The suggestion from Dr Michael Foxley, Highland Council's vice-convener, that the loss of a key worker Gaelic teacher from Lochaber would be the loss of "a key worker from the whole planet" is a gross exaggeration.
If a teacher leaves Lochaber, that may be a loss to Lochaber, but hardly to the whole planet.
Furthermore, Dr Foxley might consider whether the loss of other subject teachers does not disadvantage the pupils as much as, or maybe even more than, the loss of a Gaelic teacher? At Mallaig, one maths teacher has lived in bed and breakfast accommodation for over a year; another stays in B and B during the week, returning to the family in Dumfries only at weekends; an English (probationer) teacher does likewise to Stirling. Mallaig High, a very good school to teach in, also lacks a technical and a music teacher.

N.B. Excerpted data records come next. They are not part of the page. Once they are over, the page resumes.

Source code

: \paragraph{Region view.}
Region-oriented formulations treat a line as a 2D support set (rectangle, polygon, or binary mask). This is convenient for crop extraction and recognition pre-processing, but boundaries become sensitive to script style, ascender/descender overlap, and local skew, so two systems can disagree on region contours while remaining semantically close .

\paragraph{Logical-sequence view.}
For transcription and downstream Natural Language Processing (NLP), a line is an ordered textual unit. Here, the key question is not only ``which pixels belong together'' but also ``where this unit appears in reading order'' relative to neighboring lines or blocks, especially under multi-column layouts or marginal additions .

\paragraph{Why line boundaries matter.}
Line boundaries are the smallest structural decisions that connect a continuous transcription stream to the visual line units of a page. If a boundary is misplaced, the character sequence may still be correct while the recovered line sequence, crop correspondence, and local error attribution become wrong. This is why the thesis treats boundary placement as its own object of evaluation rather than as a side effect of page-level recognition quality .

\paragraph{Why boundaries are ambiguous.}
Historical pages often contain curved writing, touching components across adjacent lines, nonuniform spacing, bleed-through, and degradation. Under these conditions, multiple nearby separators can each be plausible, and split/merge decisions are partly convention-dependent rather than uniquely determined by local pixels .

The reason is that the accommodation situation, with nothing to rent and scarce or unaffordable private housing, is causing problems for more than Gaelic staff.
Mallaig is also losing its Gaelic teacher soon, which is regrettable. But, as he leaves for a permanent post in Sutherland, he is scarcely "lost" to Highland Council, far less to the "whole planet". Gaelic, valuable as it may be, is only one of three foreign languages on offer at Mallaig - and there are no valid alternatives to maths, English, music and technical.
Provision of key worker housing would help all of these.